Ein Uterus läuft Amok

■ In „Species“ ist Frankenstein eine Frau, die noch besser küßt als Mutter

Großaufnahme: ein Kinderauge mit gut sichtbarer Kontaktlinse. Die Kamera fährt zurück. Das Kind, ein Mädchen, liegt unter einer Glaskuppel in einem Labor. Ben Kingsley steht auf einer Empore und blickt zu dem Mädchen hinab. Er sagt: „Beendet das Experiment!“ Männer mit weißen Schutzanzügen bringen Gaskanister und beginnen, das Mädchen zu vergasen. Mit fassungslosem Gesichtsausdruck steht sie an der Glasscheibe und sieht zu Ben Kingsley hinauf. Der bewegt tonlos den Mund. Wer Lippen lesen kann, versteht: „I'm sorry.“

Eine Bestrafungsphantasie eröffnet „Species“ – ganz passend für einen ziemlich misogynen Science- fiction-Film, dem es offenbar vor allem darum geht, Frauen irgendwie metaphorisch für ihre Gebärfähigkeit zu züchtigen. Damit „Species“ das tun kann, muß Sil, das Mädchen unter der Glasglocke, allerdings die erste Strafaktion überleben. Plötzlich bricht das Mädchen wie weiland Robert de Niro in „Frankenstein“ als Furie durch die Glaswand seiner Gaskammer und entkommt aus dem Labor.

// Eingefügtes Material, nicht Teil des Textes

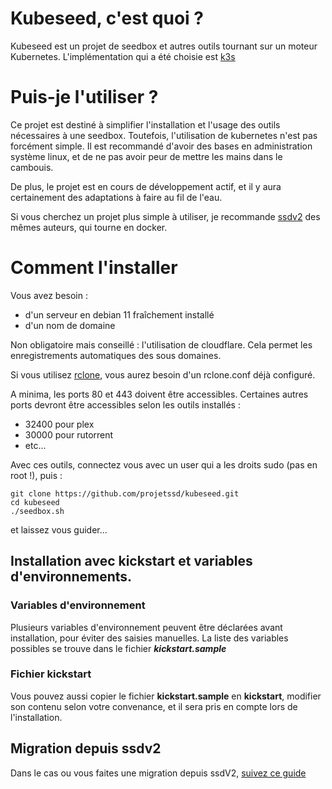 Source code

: # Kubeseed, c'est quoi ? 

Kubeseed est un projet de seedbox et autres outils tournant sur un moteur Kubernetes. L'implémentation qui a été choisie est [k3s](https://k3s.io/)

# Puis-je l'utiliser ?

Ce projet est destiné à simplifier l'installation et l'usage des outils nécessaires à une seedbox. Toutefois, l'utilisation de kubernetes n'est pas forcément simple.
Il est recommandé d'avoir des bases en administration système linux, et de ne pas avoir peur de mettre les mains dans le cambouis.

De plus, le projet est en cours de développement actif, et il y aura certainement des adaptations à faire au fil de l'eau.

Si vous cherchez un projet plus simple à utiliser, je recommande [ssdv2](https://github.com/projetssd/ssdv2) des mêmes auteurs, qui tourne en docker.

# Comment l'installer 

Vous avez besoin : 
- d'un serveur en debian 11 fraîchement installé
- d'un nom de domaine

Non obligatoire mais conseillé : l'utilisation de cloudflare. Cela permet les enregistrements automatiques des sous domaines.

Si vous utilisez [rclone](https://rclone.org/), vous aurez besoin d'un rclone.conf déjà configuré.

A minima, les ports 80 et 443 doivent être accessibles. Certaines autres ports devront être accessibles selon les outils installés :
- 32400 pour plex
- 30000 pour rutorrent
- etc...

Avec ces outils, connectez vous avec un user qui a les droits sudo (pas en root !), puis : 

```
git clone https://github.com/projetssd/kubeseed.git
cd kubeseed
./seedbox.sh
```

et laissez vous guider...

## Installation avec kickstart et variables d'environnements.

### Variables d'environnement

Plusieurs variables d'environnement peuvent être déclarées avant installation, pour éviter des saisies manuelles. La liste des variables possibles se trouve dans le fichier ***kickstart.sample***

### Fichier kickstart

Vous pouvez aussi copier le fichier **kickstart.sample** en **kickstart**, modifier son contenu selon votre convenance, et il sera pris en compte lors de l'installation.

## Migration depuis ssdv2

Dans le cas ou vous faites une migration depuis ssdV2, [suivez ce guide](migration_ssdv2.md) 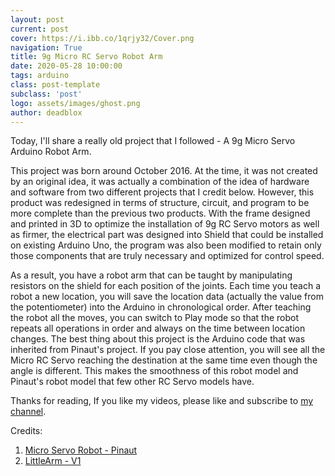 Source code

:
 ```yaml
---
layout: post
current: post
cover: https://i.ibb.co/1qrjy32/Cover.png
navigation: True
title: 9g Micro RC Servo Robot Arm
date: 2020-05-28 10:00:00
tags: arduino
class: post-template
subclass: 'post'
logo: assets/images/ghost.png
author: deadblox
---
```


Today, I'll share a really old project that I followed - A 9g Micro Servo Arduino Robot Arm.

This project was born around October 2016. At the time, it was not created by an original idea, it was actually a combination of the idea of ​​hardware and software from two different projects that I credit below. However, this product was redesigned in terms of structure, circuit, and program to be more complete than the previous two products. With the frame designed and printed in 3D to optimize the installation of 9g RC Servo motors as well as firmer, the electrical part was designed into Shield that could be installed on existing Arduino Uno, the program was also been modified to retain only those components that are truly necessary and optimized for control speed.

As a result, you have a robot arm that can be taught by manipulating resistors on the shield for each position of the joints. Each time you teach a robot a new location, you will save the location data (actually the value from the potentiometer) into the Arduino in chronological order. After teaching the robot all the moves, you can switch to Play mode so that the robot repeats all operations in order and always on the time between location changes. The best thing about this project is the Arduino code that was inherited from Pinaut's project. If you pay close attention, you will see all the Micro RC Servo reaching the destination at the same time even though the angle is different. This makes the smoothness of this robot model and Pinaut's robot model that few other RC Servo models have.

Thanks for reading,
If you like my videos, please like and subscribe to [my channel](https://www.youtube.com/channel/UC4v28AauStqzl2rwNGl9QcA).

Credits:

1. [Micro Servo Robot - Pinaut](https://www.youtube.com/watch?v=bLnAJ-mSElE)
2. [LittleArm - V1](https://www.kickstarter.com/projects/slantrobotics/littlearm-v3-mini-arduino-robot-arm-for-stem-and-hobby)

Wer nach diesen ersten Szenen das Kino verläßt, verpaßt nichts Wesentliches mehr. Die ersten fünf Minuten sind packend inszeniert, von da an geht es mit „Species“ steil abwärts ins Reich der Dutzendware. Eine Einstellung noch, in der zwei Helikopter über Ben Kingsley hinwegdüsen, als sollten sie ihm auf seiner Glatze den Scheitel nachziehen, verraten einen gewissen inszenatorischen Übermut und die Kenntnis von „North by Northwest“. Danach halten Fernsehbilder Einzug, gegen die „Akte X“ echt aufregend wirkt.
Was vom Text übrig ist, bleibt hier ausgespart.